Si l’option n’est pas vraiment entre désir d’insertion et résignation à l’exclusion, du moins s’il n’est pas en notre pouvoir, quand bien même notre docilité serait exemplaire, d’être assurer de la protection de notre société - protection habituellement accordée lorsque l’on respecte ses décrets – n’est il pas plus sage, avant que ce monde malthusien de nous rejette, de le rejeter d’ors et déjà, de l’exclure comme terrain de nos ambition, si ce n’est en tant que champ de bataille ?

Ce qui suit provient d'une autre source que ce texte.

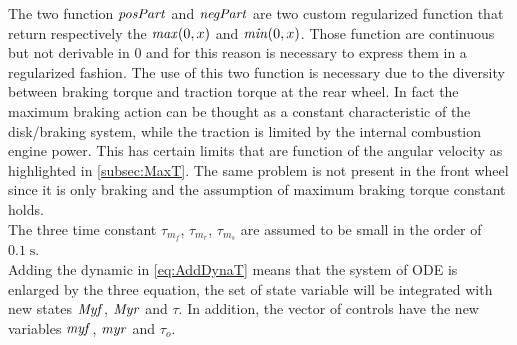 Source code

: The two function ${\it posPart}$ and ${\it negPart}$ are two custom regularized function that return respectively the ${\it max}(0,x)$ and ${\it min}(0,x)$. Those function are continuous but not derivable in $0$ and for this reason is necessary to express them in a regularized fashion. 
The use of this two function is necessary due to the diversity between braking torque and traction torque at the rear wheel. In fact the maximum braking action can be thought as a constant characteristic of the disk/braking system, while the traction is limited by the internal combustion engine power. This has certain limits that are function of the angular velocity as highlighted in \ref{subsec:MaxT}. The same problem is not present in the front wheel since it is only braking and the assumption of maximum braking torque constant holds.\\
The three time constant $\tau_{m_f}$, $\tau_{m_r}$, $\tau_{m_s}$ are assumed to be small in the order of $0.1 \; \si{\second}$.\\
Adding the dynamic in \ref{eq:AddDynaT} means that the system of ODE is enlarged by the three equation, the set of state variable will be integrated with new states $\it Myf$, $\it Myr$ and $\tau$. In addition, the vector of controls have the new variables ${\it myf}$, ${\it myr}$ and $\tau_o$.
%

Pour dire juste : n’est il pas morbide que prétendre réussir à notre compétition assassine ? N’est il pas inique de se faire acteur probant de notre grand spectacle tragique ? Est-ce simplement parce-que l’on sait, maintenant, que notre criminalité structurelle peut s’abattre presque sur tous, qu’il faudrait renoncer à mouliner son grain ? N’est-ce pas plutôt, simplement, parce qu’elle est criminelle, ne serai- ce que pour quelques uns ? Et quand bien même ne condamnerait-elle pas à crever de faim, jusqu’à dans nos villes vitrinés de luxe en tout genre, quand bien même notre logique marchande ne sacrifierait pas sur l’hôtel de ses dogmes mercantiles des millions de vies non-rentables - ou du moins plus rentables en tant que morts - quand bien même notre productivisme ne condamnait pas notre environnement à pourrir sous la grisaille de notre atmosphère viciée, ne faudrait il pas rejeter de toute notre force ces logiques marchande et productiviste, qui, même lorsque ne nous massacre pas physiquement, nous épuise et nous hypnotise, nous accapare et nous téléguide ?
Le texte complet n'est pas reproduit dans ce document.